Sometimes you get asked for a perfectly reasonable feature. It might sound trivial on the surface. However, the simplicity of a request can often mask the complexity required to achieve the implementation. Often, this complexity is a result of the data modelling used to store the data vs. the data modelling required to analyze the data. For example, the request might result in deduping a union join of multiple tables, or it might require improving a poorly performing query. Part of the job of a software architect is to allow product people to worry about the product while the architect worries about delivering the product.
At Timecounts, concurrent materialized views have proved to be incredibly helpful with generating and backfilling data. I achieved this using the Scenic gem developed by the Thoughtbot team. This blog post highlights the pros and cons of materialized views. The goal is to give you an idea of whether it is useful for your use case.
What are concurrent materialized views?
Feel free to skip this section if you know what I’m talking about…
A bit of history. DBAs and developers have been able to generate a view for a long, long time. A view in its most basic form is essentially a query saved to the database, which will generate some results when requested. While this was great to keep logic in a central place (you could have multiple codebases executing central logic), it sucked for performance. The workaround was sometimes to drop and then create a table with the results, essentially caching the results in the database. For example, say you needed to run a report every Monday: you could run a cron job that executed the view and saved the results as a table. This table could then be queried during the week until it was dropped and recreated the following week.
With the launch of Postgres 9.3, the world was gifted materialized views. These did the heavy lifting of dropping and creating a table containing the results. Now your weekly cron job just needed to run a
REFRESH command for your new data. There were no performance gains yet, but less boiler-plate coding. Refreshing the view resulted in locking the view table while the results were being refreshed (making the results inaccessible for a refresh).
Finally, in Postgres 9.4, the materialized view was further improved, allowing the data to be refreshed concurrently, i.e. without locking the table. The refresh is not instant (in fact it is slower to refresh a view concurrently). However, the view’s data is available during the refresh.
Now you know the back-story. Let’s get into the analysis and figure out if this baby is right for you.
Pros vs. cons
Here are things to consider to help you decide if materialized views are right for you.
A useful way to illustrate the power of materialized views is to demonstrate them via a sample feature that has default values and override values set on multiple levels.
Let’s say that in some alternate DC universe there is an imaginary company named AlwaysConnected. AlwaysConnected is a clone of the app Slack. It is possible in AlwaysConnected to set a user’s notification preferences at the following three cascading levels:
- At an application level (via the defaults the AlwaysConnected developers might set for their user)
- At an organization level (via what a user has set for each of the AlwaysConnected organizations they are associated with)
- At a channel level (for all the channels a user is in within an AlwaysConnected organization)
Keep in mind that a user’s settings for a channel supersede the settings for an organization, which supersede the default application settings.
In our example of AlwaysConnected, the default app alert for a new channel message is to notify a user only on the desktop. A user named John has set his organization’s preferences to include both desktop and mobile. Within his organization, John has two channels, dev-notifications and notifications. John has muted new messages in dev-notifications while he wants new messages in notifications to alert him on both desktop and mobile.
A naive approach would be to create a setting for each permutation and pre-populate the results for each case. The downside to this is that changing any preference or default results in a costly update. Chances are a change to defaults would require a data migration.
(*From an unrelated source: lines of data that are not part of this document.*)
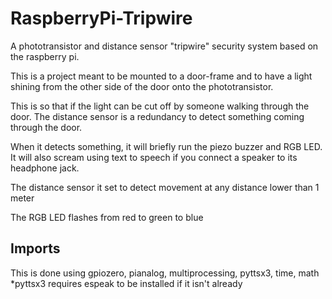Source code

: # RaspberryPi-Tripwire
A phototransistor and distance sensor "tripwire" security system based on the raspberry pi.

This is a project meant to be mounted to a door-frame and to have a light shining from the other side of the door onto the phototransistor.

This is so that if the light can be cut off by someone walking through the door.
The distance sensor is a redundancy to detect something coming through the door.

When it detects something, it will briefly run the piezo buzzer and RGB LED.
It will also scream using text to speech if you connect a speaker to its headphone jack. 

The distance sensor it set to detect movement at any distance lower than 1 meter

The RGB LED flashes from red to green to blue

## Imports

This is done using gpiozero, pianalog, multiprocessing, pyttsx3, time, math 
*pyttsx3 requires espeak to be installed if it isn't already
Generally, data migrations are more challenging to verify, harder to scale, and expose an application to increased deadlocks.
A materialized view can be used to generate the final notification setting for a channel. Creating the final notification values can be done using constants in the view’s definition. Using constants negates the need for a data backfill. The use of constants creates flexibility, allowing for instant modifications of default settings at a product level.
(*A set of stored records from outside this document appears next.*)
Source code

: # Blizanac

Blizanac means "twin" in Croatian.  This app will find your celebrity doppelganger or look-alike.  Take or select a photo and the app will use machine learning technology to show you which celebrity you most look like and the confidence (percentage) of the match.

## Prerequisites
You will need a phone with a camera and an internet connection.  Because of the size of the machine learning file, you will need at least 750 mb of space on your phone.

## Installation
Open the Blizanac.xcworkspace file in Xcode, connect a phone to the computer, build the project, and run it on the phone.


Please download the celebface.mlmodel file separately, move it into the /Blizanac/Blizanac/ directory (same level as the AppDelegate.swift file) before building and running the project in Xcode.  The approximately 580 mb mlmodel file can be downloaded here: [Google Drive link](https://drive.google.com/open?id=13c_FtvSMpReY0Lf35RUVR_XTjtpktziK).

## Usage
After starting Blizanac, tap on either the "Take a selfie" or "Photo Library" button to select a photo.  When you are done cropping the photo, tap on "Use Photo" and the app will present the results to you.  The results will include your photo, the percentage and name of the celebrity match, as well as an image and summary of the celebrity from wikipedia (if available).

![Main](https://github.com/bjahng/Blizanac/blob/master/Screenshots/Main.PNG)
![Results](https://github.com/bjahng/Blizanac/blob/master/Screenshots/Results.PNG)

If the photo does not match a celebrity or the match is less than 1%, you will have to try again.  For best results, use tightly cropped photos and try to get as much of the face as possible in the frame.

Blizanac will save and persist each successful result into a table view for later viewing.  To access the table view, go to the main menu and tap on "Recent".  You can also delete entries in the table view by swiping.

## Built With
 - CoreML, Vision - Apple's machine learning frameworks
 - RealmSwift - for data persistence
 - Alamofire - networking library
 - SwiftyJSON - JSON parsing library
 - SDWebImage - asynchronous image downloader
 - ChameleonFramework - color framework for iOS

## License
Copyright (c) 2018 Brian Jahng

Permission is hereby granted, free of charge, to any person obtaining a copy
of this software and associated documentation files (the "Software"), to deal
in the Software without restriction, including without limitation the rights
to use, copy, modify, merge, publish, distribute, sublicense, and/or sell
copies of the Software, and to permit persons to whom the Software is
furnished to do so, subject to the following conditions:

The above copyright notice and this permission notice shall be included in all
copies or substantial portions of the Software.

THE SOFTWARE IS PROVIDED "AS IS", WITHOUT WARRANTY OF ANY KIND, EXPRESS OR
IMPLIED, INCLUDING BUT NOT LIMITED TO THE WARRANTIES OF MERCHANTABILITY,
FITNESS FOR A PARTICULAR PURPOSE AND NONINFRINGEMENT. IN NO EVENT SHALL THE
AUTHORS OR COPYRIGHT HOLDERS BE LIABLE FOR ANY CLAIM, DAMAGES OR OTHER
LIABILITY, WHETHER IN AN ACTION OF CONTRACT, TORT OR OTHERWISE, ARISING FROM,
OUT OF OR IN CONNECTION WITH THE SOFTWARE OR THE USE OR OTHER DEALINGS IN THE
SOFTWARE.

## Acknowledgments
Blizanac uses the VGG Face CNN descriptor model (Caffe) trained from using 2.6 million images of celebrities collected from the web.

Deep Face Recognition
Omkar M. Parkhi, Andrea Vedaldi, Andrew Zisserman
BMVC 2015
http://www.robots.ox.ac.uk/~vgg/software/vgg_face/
For example, AlwaysConnected can choose to modify the default alert for new channel messages to notify a user on mobile. All this would entail is redefining the view.
Additionally, AlwaysConnected might decide to create a new alert for new members joining an organization. Views make it possible to create a new notification preference setting without worrying about a backfill.
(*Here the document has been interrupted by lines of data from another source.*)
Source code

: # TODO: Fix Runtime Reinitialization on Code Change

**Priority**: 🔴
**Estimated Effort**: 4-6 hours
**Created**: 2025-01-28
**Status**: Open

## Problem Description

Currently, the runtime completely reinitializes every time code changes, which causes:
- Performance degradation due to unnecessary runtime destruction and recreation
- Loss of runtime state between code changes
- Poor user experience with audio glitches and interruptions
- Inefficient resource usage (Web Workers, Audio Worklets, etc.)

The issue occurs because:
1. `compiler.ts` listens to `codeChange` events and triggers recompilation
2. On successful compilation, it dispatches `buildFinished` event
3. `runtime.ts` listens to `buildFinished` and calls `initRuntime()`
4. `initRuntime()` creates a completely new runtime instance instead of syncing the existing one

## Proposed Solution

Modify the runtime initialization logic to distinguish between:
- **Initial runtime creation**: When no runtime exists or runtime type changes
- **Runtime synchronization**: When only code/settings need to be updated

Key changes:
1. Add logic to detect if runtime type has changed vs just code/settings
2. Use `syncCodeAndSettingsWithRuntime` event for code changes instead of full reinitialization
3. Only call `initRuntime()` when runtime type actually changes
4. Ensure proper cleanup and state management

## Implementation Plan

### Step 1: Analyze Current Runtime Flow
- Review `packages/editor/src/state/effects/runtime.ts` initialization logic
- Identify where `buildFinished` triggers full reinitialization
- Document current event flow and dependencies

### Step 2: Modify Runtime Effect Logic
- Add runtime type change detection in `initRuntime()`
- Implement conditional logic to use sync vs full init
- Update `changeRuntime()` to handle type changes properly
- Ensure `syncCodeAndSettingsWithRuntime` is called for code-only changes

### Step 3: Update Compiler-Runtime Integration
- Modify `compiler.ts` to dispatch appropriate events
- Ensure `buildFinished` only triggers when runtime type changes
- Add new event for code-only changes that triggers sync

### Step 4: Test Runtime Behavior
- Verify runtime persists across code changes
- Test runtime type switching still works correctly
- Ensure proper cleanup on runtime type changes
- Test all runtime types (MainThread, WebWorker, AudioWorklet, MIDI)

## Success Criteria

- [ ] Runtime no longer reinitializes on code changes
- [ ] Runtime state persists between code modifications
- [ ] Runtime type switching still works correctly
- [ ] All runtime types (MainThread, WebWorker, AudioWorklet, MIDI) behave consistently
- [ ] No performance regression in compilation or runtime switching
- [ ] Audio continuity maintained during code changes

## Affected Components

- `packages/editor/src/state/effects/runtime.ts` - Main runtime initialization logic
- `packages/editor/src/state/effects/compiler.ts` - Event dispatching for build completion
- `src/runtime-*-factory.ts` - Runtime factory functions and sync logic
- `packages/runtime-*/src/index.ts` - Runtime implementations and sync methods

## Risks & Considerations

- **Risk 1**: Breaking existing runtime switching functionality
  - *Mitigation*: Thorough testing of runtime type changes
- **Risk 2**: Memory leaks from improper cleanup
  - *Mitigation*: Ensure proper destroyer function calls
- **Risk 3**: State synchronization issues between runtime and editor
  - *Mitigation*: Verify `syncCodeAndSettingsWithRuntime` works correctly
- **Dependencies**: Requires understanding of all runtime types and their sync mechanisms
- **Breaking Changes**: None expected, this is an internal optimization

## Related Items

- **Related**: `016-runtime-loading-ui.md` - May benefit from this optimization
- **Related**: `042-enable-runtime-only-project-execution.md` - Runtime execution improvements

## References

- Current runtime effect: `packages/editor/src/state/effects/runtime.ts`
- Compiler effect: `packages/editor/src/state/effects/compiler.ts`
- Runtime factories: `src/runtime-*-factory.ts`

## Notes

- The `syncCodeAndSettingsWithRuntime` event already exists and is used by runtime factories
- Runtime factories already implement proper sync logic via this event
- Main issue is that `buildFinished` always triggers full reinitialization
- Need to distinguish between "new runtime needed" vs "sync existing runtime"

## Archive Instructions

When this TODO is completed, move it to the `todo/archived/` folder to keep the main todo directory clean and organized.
CREATE MATERIALIZED VIEW backfilled_notification_preferences AS SELECT users.id AS user_id, 'new_channel_message' AS notification_type, COALESCE( channel_user_notification_preferences.notification_frequency, organization_user_notification_preferences.notification_frequency, 'desktop' ) AS notification_frequency, channels.id AS channel_id FROM ...
Pro: Reduces data complexity
When dealing with defaults and value overrides, some hoops need to be jumped through to retain the distinction of default vs. user-defined value. Say the developers of AlwaysConnected decided to persist the default user notification preferences. In the event of the default value changing at an organizational level, there would need to be a way to differentiate between the saved default values vs. the default overrides a user has set. If generating the notification data for a channel via a backfill, default values might be indicated via a flag.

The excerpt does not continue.